**Your task**
Where a line in the entries below contains the word "喜欢的歌手", count it. Return the total alone.

[Dataset items]
============================================================
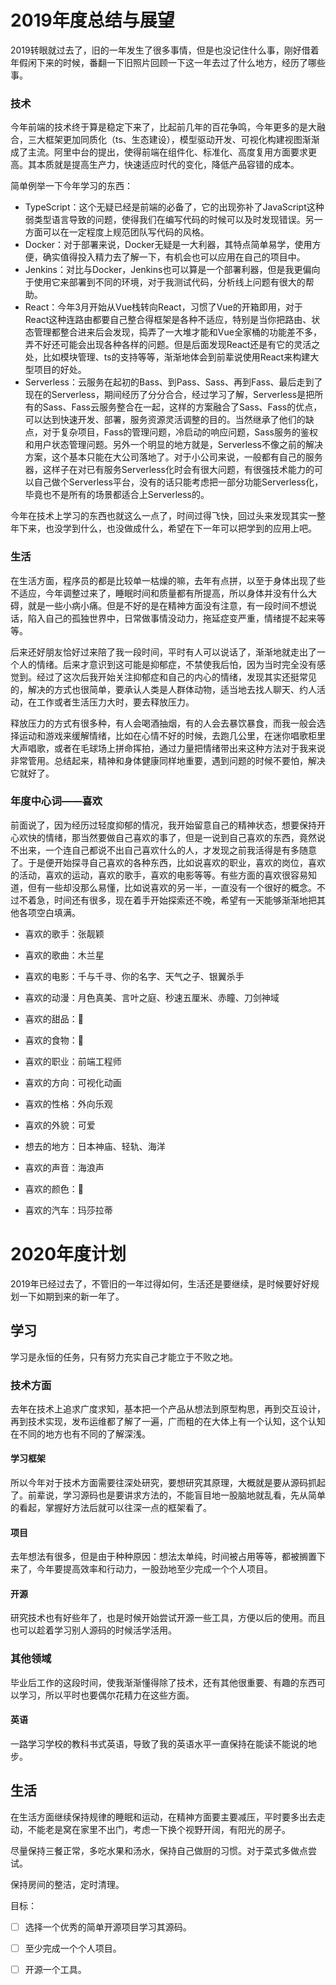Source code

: # 2019年度总结与展望

2019转眼就过去了，旧的一年发生了很多事情，但是也没记住什么事，刚好借着年假闲下来的时候，番翻一下旧照片回顾一下这一年去过了什么地方，经历了哪些事。

### 技术

今年前端的技术终于算是稳定下来了，比起前几年的百花争鸣，今年更多的是大融合，三大框架更加同质化（ts、生态建设），模型驱动开发、可视化构建视图渐渐成了主流。阿里中台的提出，使得前端在组件化、标准化、高度复用方面要求更高。其本质就是提高生产力，快速适应时代的变化，降低产品容错的成本。

简单例举一下今年学习的东西：

- TypeScript：这个无疑已经是前端的必备了，它的出现弥补了JavaScript这种弱类型语言导致的问题，使得我们在编写代码的时候可以及时发现错误。另一方面可以在一定程度上规范团队写代码的风格。
- Docker：对于部署来说，Docker无疑是一大利器，其特点简单易学，使用方便，确实值得投入精力去了解一下，有机会也可以应用在自己的项目中。
- Jenkins：对比与Docker，Jenkins也可以算是一个部署利器，但是我更偏向于使用它来部署到不同的环境，对于我测试代码，分析线上问题有很大的帮助。
- React：今年3月开始从Vue栈转向React，习惯了Vue的开箱即用，对于React这种连路由都要自己整合得框架是各种不适应，特别是当你把路由、状态管理都整合进来后会发现，捣弄了一大堆才能和Vue全家桶的功能差不多，弄不好还可能会出现各种各样的问题。但是后面发现React还是有它的灵活之处，比如模块管理、ts的支持等等，渐渐地体会到前辈说使用React来构建大型项目的好处。
- Serverless：云服务在起初的Bass、到Pass、Sass、再到Fass、最后走到了现在的Serverless，期间经历了分分合合，经过学习了解，Serverless是把所有的Sass、Fass云服务整合在一起，这样的方案融合了Sass、Fass的优点，可以达到快速开发、部署，服务资源灵活调整的目的。当然继承了他们的缺点，对于复杂项目，Fass的管理问题，冷启动的响应问题，Sass服务的鉴权和用户状态管理问题。另外一个明显的地方就是，Serverless不像之前的解决方案，这个基本只能在大公司落地了。对于小公司来说，一般都有自己的服务器，这样子在对已有服务Serverless化时会有很大问题，有很强技术能力的可以自己做个Serverless平台，没有的话只能考虑把一部分功能Serverless化，毕竟也不是所有的场景都适合上Serverless的。

今年在技术上学习的东西也就这么一点了，时间过得飞快，回过头来发现其实一整年下来，也没学到什么，也没做成什么，希望在下一年可以把学到的应用上吧。

### 生活

在生活方面，程序员的都是比较单一枯燥的嘛，去年有点拼，以至于身体出现了些不适应，今年调整过来了，睡眠时间和质量都有所提高，所以身体并没有什么大碍，就是一些小病小痛。但是不好的是在精神方面没有注意，有一段时间不想说话，陷入自己的孤独世界中，日常做事情没动力，拖延症变严重，情绪提不起来等等。

后来还好朋友恰好过来陪了我一段时间，平时有人可以说话了，渐渐地就走出了一个人的情绪。后来才意识到这可能是抑郁症，不禁使我后怕，因为当时完全没有感觉到。经过了这次后我开始关注抑郁症和自己的内心的情绪，发现其实还挺常见的，解决的方式也很简单，要承认人类是人群体动物，适当地去找人聊天、约人活动，在工作或者生活压力大时，要去释放压力。

释放压力的方式有很多种，有人会喝酒抽烟，有的人会去暴饮暴食，而我一般会选择运动和游戏来缓解情绪，比如在心情不好的时候，去跑几公里，在迷你唱歌柜里大声唱歌，或者在毛球场上拼命挥拍，通过力量把情绪带出来这种方法对于我来说非常管用。总结起来，精神和身体健康同样地重要，遇到问题的时候不要怕，解决它就好了。

### 年度中心词——喜欢

前面说了，因为经历过轻度抑郁的情况，我开始留意自己的精神状态，想要保持开心欢快的情绪，那当然要做自己喜欢的事了，但是一说到自己喜欢的东西，竟然说不出来，一个连自己都说不出自己喜欢什么的人，才发现之前我活得是有多随意了。于是便开始探寻自己喜欢的各种东西，比如说喜欢的职业，喜欢的岗位，喜欢的活动，喜欢的运动，喜欢的歌手，喜欢的电影等等。有些方面的喜欢很容易知道，但有一些却没那么易懂，比如说喜欢的另一半，一直没有一个很好的概念。不过不着急，时间还有很多，现在着手开始探索还不晚，希望有一天能够渐渐地把其他各项空白填满。



- 喜欢的歌手：张靓颖

- 喜欢的歌曲：木兰星

- 喜欢的电影：千与千寻、你的名字、天气之子、银翼杀手

- 喜欢的动漫：月色真美、言叶之庭、秒速五厘米、赤瞳、刀剑神域

- 喜欢的甜品：🚫

- 喜欢的食物：🚫

- 喜欢的职业：前端工程师

- 喜欢的方向：可视化动画

- 喜欢的性格：外向乐观

- 喜欢的外貌：可爱

- 想去的地方：日本神庙、轻轨、海洋

- 喜欢的声音：海浪声

- 喜欢的颜色：🚫

- 喜欢的汽车：玛莎拉蒂



 # 2020年度计划

2019年已经过去了，不管旧的一年过得如何，生活还是要继续，是时候要好好规划一下如期到来的新一年了。

## 学习

学习是永恒的任务，只有努力充实自己才能立于不败之地。

### 技术方面

去年在技术上追求广度求知，基本把一个产品从想法到原型构思，再到交互设计，再到技术实现，发布运维都了解了一遍，广而粗的在大体上有一个认知，这个认知在不同的地方也有不同的了解深浅。

#### 学习框架

所以今年对于技术方面需要往深处研究，要想研究其原理，大概就是要从源码抓起了。前辈说，学习源码也是要讲求方法的，不能盲目地一股脑地就乱看，先从简单的看起，掌握好方法后就可以往深一点的框架看了。

#### 项目

去年想法有很多，但是由于种种原因：想法太单纯，时间被占用等等，都被搁置下来了，今年要提高效率和行动力，一股劲地至少完成一个个人项目。

#### 开源

研究技术也有好些年了，也是时候开始尝试开源一些工具，方便以后的使用。而且也可以趁着学习别人源码的时候活学活用。

### 其他领域

毕业后工作的这段时间，使我渐渐懂得除了技术，还有其他很重要、有趣的东西可以学习，所以平时也要偶尔花精力在这些方面。

#### 英语

一路学习学校的教科书式英语，导致了我的英语水平一直保持在能读不能说的地步。

## 生活

在生活方面继续保持规律的睡眠和运动，在精神方面要主要减压，平时要多出去走动，不能老是窝在家里不出门，考虑一下换个视野开阔，有阳光的房子。

尽量保持三餐正常，多吃水果和汤水，保持自己做厨的习惯。对于菜式多做点尝试。

保持房间的整洁，定时清理。

目标：

- [ ] 选择一个优秀的简单开源项目学习其源码。

- [ ] 至少完成一个个人项目。
- [ ] 开源一个工具。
============================================================
**Answer space**
2